Ensaio biológico: O ensaio de toxicidade sobre a Artemia salina(TAS) foi
executado de acordo com a metodologia proposta por McLaughlin2. Diluições das
amostras e do controle positivo foram feitos pelo método de diluições
aritméticas em solução aquosa de sal marinho sintético (38g/L, Enterprise Co.)

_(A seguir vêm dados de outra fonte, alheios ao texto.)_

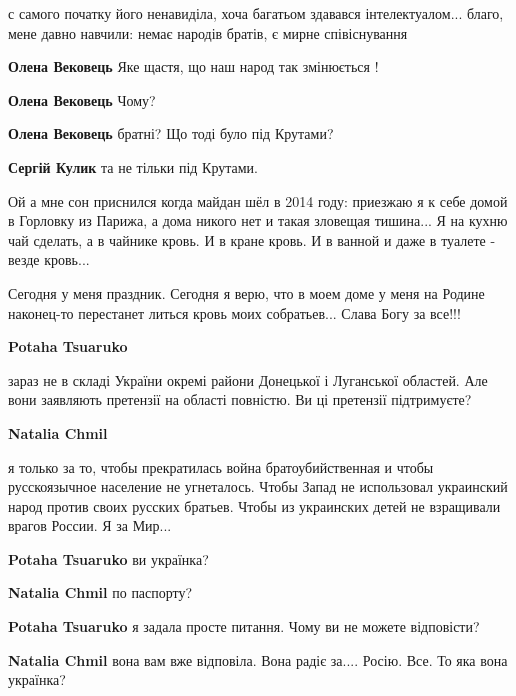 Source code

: \begin{itemize}
\begin{itemize}
\begin{itemize}
с самого початку його ненавиділа, хоча багатьом здавався інтелектуалом...
благо, мене давно навчили: немає народів братів, є мирне співіснування

\textbf{Олена Вековець} Яке щастя, що наш народ так змінюється !

\textbf{Олена Вековець} Чому?

\textbf{Олена Вековець} братні? Що тоді було під Крутами?

\textbf{Сергій Кулик} та не тільки під Крутами.
\end{itemize} %

\end{itemize} %


Ой а мне сон приснился когда майдан шёл в 2014 году: приезжаю я к себе домой в
Горловку из Парижа, а дома никого нет и такая зловещая тишина... Я на кухню чай
сделать, а в чайнике кровь. И в кране кровь. И в ванной и даже в туалете -
везде кровь...

Сегодня у меня праздник. Сегодня я верю, что в моем доме у меня на Родине
наконец-то перестанет литься кровь моих собратьев... Слава Богу за все!!!

\begin{itemize} %
\textbf{Potaha Tsuaruko} 

зараз не в складі України окремі райони Донецької і Луганської областей. Але
вони заявляють претензії на області повністю. Ви ці претензії підтримуєте?

\begin{itemize} %
\textbf{Natalia Chmil} 

я только за то, чтобы прекратилась война братоубийственная и чтобы
русскоязычное население не угнеталось. Чтобы Запад не использовал украинский
народ против своих русских братьев. Чтобы из украинских детей не взращивали
врагов России. Я за Мир...

\textbf{Potaha Tsuaruko} ви українка?

\textbf{Natalia Chmil} по паспорту?

\textbf{Potaha Tsuaruko} я задала просте питання. Чому ви не можете відповісти?

\textbf{Natalia Chmil} вона вам вже відповіла. Вона радіє за.... Росію. Все. То яка вона українка?


\end{itemize}
\end{itemize}
\end{itemize}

com 1% DMSO (v/v). Todas as etapas foram acompanhadas utilizando-se o sulfato
de quinidina como controle positivo7 e cada avaliação foi repetida pelo menos
duas vezes. Utilizou-se o método Probitos de análise para obtenção das DL50 e
respectivos intervalos de confiança15. Os extratos foram considerados ativos
quando TAS <1000ppm7.
Material vegetal: Folhas, cascas e sementes de Unonopsis lindmanii R. E. Fries
(R. E. Fries) Annonaceae, foram coletadas no Jardim Botânico de Mato Grosso do
Sul (Campo Grande-MS). A planta foi identificada pelo Prof. R. Mello-Silva e
uma exsicata foi depositada no Herbário da UFMS (Campo Grande, MS) sob número
4730.
Obtenção dos extratos: Os pós obtidos a partir das folhas e sementes de U.
lindmanii foram exaustivamente extraídos com hexano em aparelho tipo soxhlet.
As tortas, bem como o pó das cascas secas de U. lindmanii(500g), foram
extraídas com etanol 95% por exaustiva maceração.
O extrato alcaloídico e a fração clorofórmica proveniente do extrato etanólico
das cascas, ambos ativos, foram submetidos a cromatografia em coluna. As
frações originadas deste processo foram reunidas de acordo com o perfil
cromatográfico e testadas.
Mistura de b-sitosterol e estigmasterol: Os dados obtidos dos espectros de IV,
RMN 13C e massas foram idênticos aos valores registrados na literatura19.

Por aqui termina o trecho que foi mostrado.